Por outro lado, é um texto que está na mesma linha de construção do livro em partes, em “lados”, que se refletem, que se espelham, que são parte de um todo, mas ao mesmo tempo se contradizem o tempo todo. Uma estrutura que serve bem para falar de um país tão fraturado socialmente como o Brasil.


A impressão que se tem, ao ler “Os Lados do Círculo” é, embora o livro se utilize do genêro conto, funciona como um romance que aspirasse (como “O jogo da amarelinha” ou “Avalovara”) à totalidade. Você chegou a pensá-lo como um romance? Ou é mesmo graças ao estilhaçamento da experiência moderna que os múltiplos aspectos da realidade podem ser melhor abarcados pela narrativa curta, o conto?

Bettega - Não cheguei a pensá-lo como romance, mas também não queria tirar a possibilidade de que ele pudesse ser lido como um romance, ou em todo caso, como um possível romance.

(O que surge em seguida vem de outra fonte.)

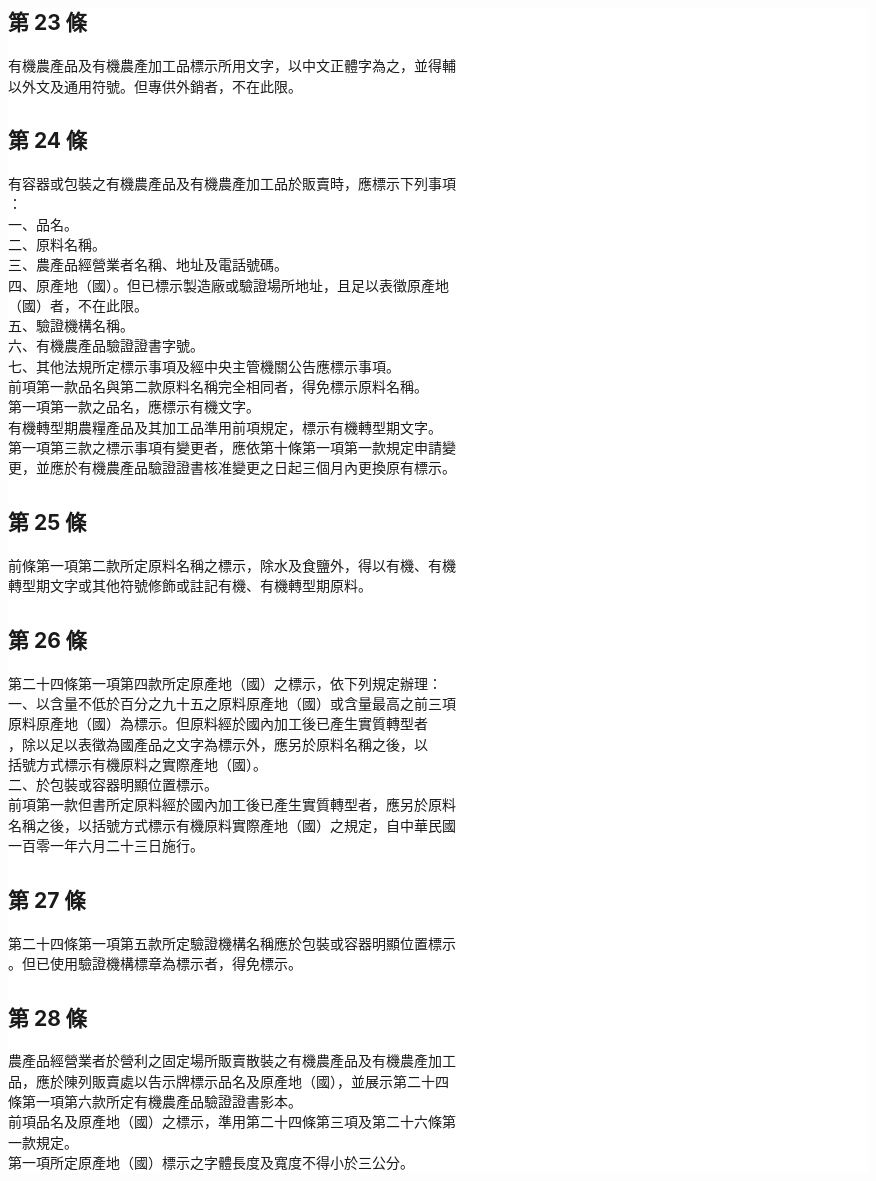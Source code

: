 第 23 條
--------
有機農產品及有機農產加工品標示所用文字，以中文正體字為之，並得輔  
以外文及通用符號。但專供外銷者，不在此限。

第 24 條
--------
有容器或包裝之有機農產品及有機農產加工品於販賣時，應標示下列事項  
：  
一、品名。  
二、原料名稱。  
三、農產品經營業者名稱、地址及電話號碼。  
四、原產地（國）。但已標示製造廠或驗證場所地址，且足以表徵原產地  
    （國）者，不在此限。  
五、驗證機構名稱。  
六、有機農產品驗證證書字號。  
七、其他法規所定標示事項及經中央主管機關公告應標示事項。  
前項第一款品名與第二款原料名稱完全相同者，得免標示原料名稱。  
第一項第一款之品名，應標示有機文字。  
有機轉型期農糧產品及其加工品準用前項規定，標示有機轉型期文字。  
第一項第三款之標示事項有變更者，應依第十條第一項第一款規定申請變  
更，並應於有機農產品驗證證書核准變更之日起三個月內更換原有標示。

第 25 條
--------
前條第一項第二款所定原料名稱之標示，除水及食鹽外，得以有機、有機  
轉型期文字或其他符號修飾或註記有機、有機轉型期原料。

第 26 條
--------
第二十四條第一項第四款所定原產地（國）之標示，依下列規定辦理：  
一、以含量不低於百分之九十五之原料原產地（國）或含量最高之前三項  
    原料原產地（國）為標示。但原料經於國內加工後已產生實質轉型者  
    ，除以足以表徵為國產品之文字為標示外，應另於原料名稱之後，以  
    括號方式標示有機原料之實際產地（國）。  
二、於包裝或容器明顯位置標示。  
前項第一款但書所定原料經於國內加工後已產生實質轉型者，應另於原料  
名稱之後，以括號方式標示有機原料實際產地（國）之規定，自中華民國  
一百零一年六月二十三日施行。

第 27 條
--------
第二十四條第一項第五款所定驗證機構名稱應於包裝或容器明顯位置標示  
。但已使用驗證機構標章為標示者，得免標示。

第 28 條
--------
農產品經營業者於營利之固定場所販賣散裝之有機農產品及有機農產加工  
品，應於陳列販賣處以告示牌標示品名及原產地（國），並展示第二十四  
條第一項第六款所定有機農產品驗證證書影本。  
前項品名及原產地（國）之標示，準用第二十四條第三項及第二十六條第  
一款規定。  
第一項所定原產地（國）標示之字體長度及寬度不得小於三公分。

Aliás, essa é uma possibilidade aberta no texto que fecha o livro, “O puzzle (suite et fin)”, quando o narrador se depara com uma série de relatos enviados pela personagem Marta, “todos esses pedaços de vida que me caíam no colo, esses gritos de socorro, esses recortes de biografias minúsculas, solitárias, anônimas…” e com o bilhete da própria Marta, dizendo “seus restos, as últimas palavras, suas histórias estão aí nessas folhas, como peças de um puzzle a ser formado, como um filme a ser montado”. Ela não diz, mas a seqüência da frase é quase natural, quase que pede para a gente completar: como um romance a ser escrito. É uma maneira de dizer ao leitor “faça o que quiser com isto, monte o livro que quiser ler, leia/escreva o seu romance”.